Los datos de 2012 arrojan la cifra de 3.1 millones de divorcios en ese año, un incremento del 133% respecto a 2003. Las cifras
correspondientes a 2013 se desconocen, pero la expresión de la
preocupación gubernamental supone que habrán aumentado.
Muchos de los jóvenes recién casados rompen el vínculo marital, y los
especialistas lo imputan a la falta de
compromiso para aguantarse y a una situación de continuo conflicto, discusiones, infidelidad
marital, violencia física e incomunicación en la pareja.

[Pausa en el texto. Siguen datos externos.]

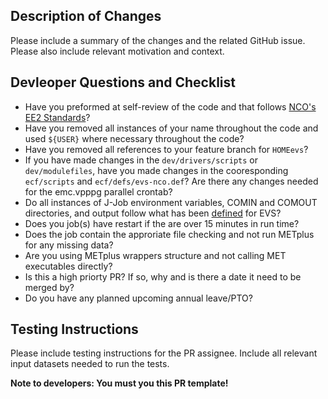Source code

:## Description of Changes

Please include a summary of the changes and the related GitHub issue. Please also include relevant motivation and context.

## Devleoper Questions and Checklist

* Have you preformed at self-review of the code and that follows [NCO's EE2 Standards](https://www.nco.ncep.noaa.gov/idsb/implementation_standards/ImplementationStandards.v11.0.0.pdf)?
* Have you removed all instances of your name throughout the code and used `${USER}` where necessary throughout the code?
* Have you removed all references to your feature branch for `HOMEevs`?
* If you have made changes in the `dev/drivers/scripts` or `dev/modulefiles`, have you made changes in the cooresponding `ecf/scripts` and `ecf/defs/evs-nco.def`? Are there any changes needed for the emc.vpppg parallel crontab?
* Do all instances of J-Job environment variables, COMIN and COMOUT directories, and output follow what has been [defined](https://docs.google.com/document/d/1JWg_4q80aYmmAoD21GFjp9R9y5-3w7WGM3-0HJk0Pjs/edit#heading=h.7ysbr191vzu4) for EVS?
* Does you job(s) have restart if the are over 15 minutes in run time?
* Does the job contain the approriate file checking and not run METplus for any missing data?
* Are you using METplus wrappers structure and not calling MET executables directly?
* Is this a high priorty PR? If so, why and is there a date it need to be merged by?
* Do you have any planned upcoming annual leave/PTO?

## Testing Instructions

Please include testing instructions for the PR assignee. Include all relevant input datasets needed to run the tests.

<b>Note to developers: You must you this PR template!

Hay datos sobre la capital, Pekin, respecto a este fenómeno, en 2013 se
produjo un incremento de divorcios del 6% respecto a 2011. Hubo 164.000 nuevos
matrimonios, y 55.000 divorcios. La tendencia es similar en otra megalópolis
como Tianjin y Shanghai. Antes para lograr un divorcio había que tener un
permiso del jefe local del Partido Comunista, pero las enmiendas a la Ley de
divorcios aprobadas a fines del siglo XX han facilitado que se produzca éste
fenómeno.
La política proactiva gubernamental se orientará a reforzar la idea de la importancia de la familia, asesores y consultores tratarán de mediar para que no se llegue a la ruptura marital, pero esto no supondrá obstaculizar ese derecho de manera legal, administrativa.
El cambio de mentalidad generacional, el éxodo rural a las urbes, la pérdida de
control social de la familia, la comunidad, y el establecimiento de una
economía de libre mercado va asociado al fenómeno, algunos de los
concernidos declaran que el "amor" se agota,.
Es interesante esto último, a mí, un palmero emigrante en Venezuela me
dijo una vez que "el amor es fantasía". La idea de casarse por
"amor" también es algo moderno
y contemporáneo, a saber porqué se casa la gente, muchos se casan porque parece
que "hay que casarse", otros, para reproducirse, otros, para mejorar
las condiciones de vida, que unen a postergar la llegada del primer hijo por
aquello de poder alcanzar un nivel de vida que de no estar casado, sería más
difícil de alcanzar, lo que los americanos llaman "Double in take (income)
and no kids" (Doblar el salario y sin hijos), a ver lo que nos dicen los
psicólogos, Victor Zlachevsky y Pedro Hernández-Guanir, sería interesante su
opinión. P.S.
Desconozco la cifra de divorcios
en Gaza, lo que parece incrementarse es el número de viudas, que se dispara, y al ser sociedades poligínicas, mucho más.